Francia vendió aviones Mirage a Saddam. La Unión Soviética proporcionó tanques y artillería. Gran Bretaña se quedó con el dinero iraní pagado por tanques chiftein y luego vendió esos mismos tanques a Irak. Los estados del Golfo financiaron la máquina de guerra de Saddam con 150,000 millones de dólares. Y durante esos 8 años de aislamiento total, Irán desarrolló algo que ninguna otra nación posee.
La capacidad de producir arsenales militares sofisticados con presupuestos mínimos y tecnología adaptada. Pero aquí está lo que los planificadores militares estadounidenses no han comprendido completamente. Irán no construyó su arsenal de misiles como herramienta ofensiva, lo construyó como sustituto de una fuerza aérea que nunca pudo comprar.
Mientras Estados Unidos gasta 85 millones de dólares en un solo casa F35, Irán produce drones que cuestan $50,000 y pueden inutilizar refinerías petroleras valoradas en miles de millones, mientras las armadas occidentales dependen de portaaviones vulnerables que cuestan 13,000 millones de dólares cada uno.

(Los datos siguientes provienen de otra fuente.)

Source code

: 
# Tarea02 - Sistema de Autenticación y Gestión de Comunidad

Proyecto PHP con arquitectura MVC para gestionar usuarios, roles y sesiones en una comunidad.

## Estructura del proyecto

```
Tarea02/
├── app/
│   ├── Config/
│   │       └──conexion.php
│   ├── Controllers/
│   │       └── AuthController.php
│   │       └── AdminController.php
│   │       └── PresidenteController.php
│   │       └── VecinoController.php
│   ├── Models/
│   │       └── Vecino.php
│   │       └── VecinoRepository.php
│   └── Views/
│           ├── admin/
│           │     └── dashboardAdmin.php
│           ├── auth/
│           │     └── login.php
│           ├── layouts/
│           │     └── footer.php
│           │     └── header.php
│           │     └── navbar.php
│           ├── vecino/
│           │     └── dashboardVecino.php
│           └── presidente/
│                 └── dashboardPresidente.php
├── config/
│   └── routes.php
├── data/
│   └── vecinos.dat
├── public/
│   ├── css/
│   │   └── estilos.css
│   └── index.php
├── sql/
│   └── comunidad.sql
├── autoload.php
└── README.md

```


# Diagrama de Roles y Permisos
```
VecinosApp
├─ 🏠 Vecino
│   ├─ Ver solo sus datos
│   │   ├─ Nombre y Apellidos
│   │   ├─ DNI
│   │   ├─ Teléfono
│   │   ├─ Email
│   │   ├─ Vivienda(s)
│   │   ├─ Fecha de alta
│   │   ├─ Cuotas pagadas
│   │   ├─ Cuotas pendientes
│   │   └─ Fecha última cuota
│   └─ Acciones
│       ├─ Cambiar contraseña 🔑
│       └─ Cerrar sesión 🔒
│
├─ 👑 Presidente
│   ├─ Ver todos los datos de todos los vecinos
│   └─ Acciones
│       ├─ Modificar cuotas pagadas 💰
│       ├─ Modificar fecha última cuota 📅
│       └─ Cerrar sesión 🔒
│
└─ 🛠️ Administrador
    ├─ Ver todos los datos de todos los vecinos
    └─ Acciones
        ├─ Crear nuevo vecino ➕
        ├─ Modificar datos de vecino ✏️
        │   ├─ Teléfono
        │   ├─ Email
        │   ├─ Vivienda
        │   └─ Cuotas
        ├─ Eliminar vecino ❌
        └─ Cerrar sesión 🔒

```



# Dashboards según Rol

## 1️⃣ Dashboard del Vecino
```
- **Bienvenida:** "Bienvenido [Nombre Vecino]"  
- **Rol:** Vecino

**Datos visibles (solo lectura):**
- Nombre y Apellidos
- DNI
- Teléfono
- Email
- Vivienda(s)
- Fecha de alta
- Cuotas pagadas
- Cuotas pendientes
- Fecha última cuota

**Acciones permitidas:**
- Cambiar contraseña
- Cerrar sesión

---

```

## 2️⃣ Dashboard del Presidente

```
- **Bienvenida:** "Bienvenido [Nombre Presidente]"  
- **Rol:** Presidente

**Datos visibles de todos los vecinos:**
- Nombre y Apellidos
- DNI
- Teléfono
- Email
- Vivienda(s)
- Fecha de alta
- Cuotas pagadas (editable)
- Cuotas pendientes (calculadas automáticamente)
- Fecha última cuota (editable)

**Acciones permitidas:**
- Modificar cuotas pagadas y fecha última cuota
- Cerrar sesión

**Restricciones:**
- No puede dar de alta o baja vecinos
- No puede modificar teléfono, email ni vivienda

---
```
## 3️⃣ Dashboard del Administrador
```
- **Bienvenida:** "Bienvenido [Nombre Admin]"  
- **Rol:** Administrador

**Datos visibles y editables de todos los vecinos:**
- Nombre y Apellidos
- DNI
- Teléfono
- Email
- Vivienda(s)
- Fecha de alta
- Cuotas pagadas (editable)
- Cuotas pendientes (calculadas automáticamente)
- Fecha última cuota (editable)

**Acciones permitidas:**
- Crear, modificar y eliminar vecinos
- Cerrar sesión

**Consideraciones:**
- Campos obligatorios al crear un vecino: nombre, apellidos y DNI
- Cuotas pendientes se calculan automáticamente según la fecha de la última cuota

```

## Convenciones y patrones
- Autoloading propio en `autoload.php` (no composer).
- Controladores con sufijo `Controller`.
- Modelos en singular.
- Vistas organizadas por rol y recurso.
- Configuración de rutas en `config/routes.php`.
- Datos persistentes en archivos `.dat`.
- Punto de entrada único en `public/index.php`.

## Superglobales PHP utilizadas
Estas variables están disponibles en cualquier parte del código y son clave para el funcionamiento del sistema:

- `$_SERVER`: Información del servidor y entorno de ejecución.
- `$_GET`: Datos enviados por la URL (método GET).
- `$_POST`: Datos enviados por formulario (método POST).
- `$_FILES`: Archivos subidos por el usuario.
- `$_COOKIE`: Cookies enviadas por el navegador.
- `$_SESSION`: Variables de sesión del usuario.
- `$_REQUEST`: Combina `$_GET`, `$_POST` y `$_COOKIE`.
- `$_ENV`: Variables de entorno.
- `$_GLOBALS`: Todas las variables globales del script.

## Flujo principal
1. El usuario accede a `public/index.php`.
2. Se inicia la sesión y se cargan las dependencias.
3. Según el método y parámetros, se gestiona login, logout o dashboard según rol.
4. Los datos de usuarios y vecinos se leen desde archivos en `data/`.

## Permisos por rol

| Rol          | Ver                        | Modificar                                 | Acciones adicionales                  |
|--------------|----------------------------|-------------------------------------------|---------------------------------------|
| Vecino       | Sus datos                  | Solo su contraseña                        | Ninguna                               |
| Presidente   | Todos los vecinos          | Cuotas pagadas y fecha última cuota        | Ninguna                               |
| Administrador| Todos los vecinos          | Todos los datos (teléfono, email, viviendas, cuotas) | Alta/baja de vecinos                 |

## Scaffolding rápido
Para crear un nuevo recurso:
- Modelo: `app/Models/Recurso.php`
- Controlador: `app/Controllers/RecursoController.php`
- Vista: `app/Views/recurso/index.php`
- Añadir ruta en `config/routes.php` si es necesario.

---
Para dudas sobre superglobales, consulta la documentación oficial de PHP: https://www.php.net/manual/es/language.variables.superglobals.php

Irán ha desarrollado misiles hipersónicos que pueden convertir esos portaaviones en arrecifes artificiales. El 27 de septiembre de 2019, el mundo vio una demostración de esta capacidad cuando drones baratos, posiblemente yemeníes, pero diseñados con tecnología iraní, atravesaron los sistemas de defensa aérea más avanzados de Arabia Saudí y destruyeron la mitad de la producción petrolera del reino en una sola mañana.
Aramco, la empresa más valiosa del mundo, quedó paralizada durante semanas. Los precios del petróleo se dispararon y Arabia Saudí, que había estado presionando por guerra contra Irán, súbitamente descubrió la religión de la diplomacia. Pero lo que realmente debería alarmar a los planificadores estadounidenses es lo que ese ataque reveló sobre la vulnerabilidad de toda la infraestructura que Estados Unidos ha construido en el Golfo Pérsico durante las últimas cuatro décadas.
Y aquí es donde llegamos al punto más aterrador de toda esta crisis. Estados Unidos ha convertido el Golfo Pérsico en una trampa estratégica para sí mismo. Después del colapso de la Unión Soviética, Estados Unidos llenó la región con bases militares, instalaciones navales y activos económicos valorados en trillones de dólares.
Dubai se convirtió en el segundo Telviv. Qatar alberga la base aérea estadounidense más grande fuera de territorio estadounidense. Bahrain es sede de la quinta flota. Todo esto existe dentro del alcance de misiles iraníes que pueden alcanzar cualquier punto del Golfo con precisión de 5 m. Emiratos Árabes Unidos, que en 1978 era literalmente camellos y tiendas en el desierto, ahora alberga activos occidentales valorados en cientos de miles de millones de dólares.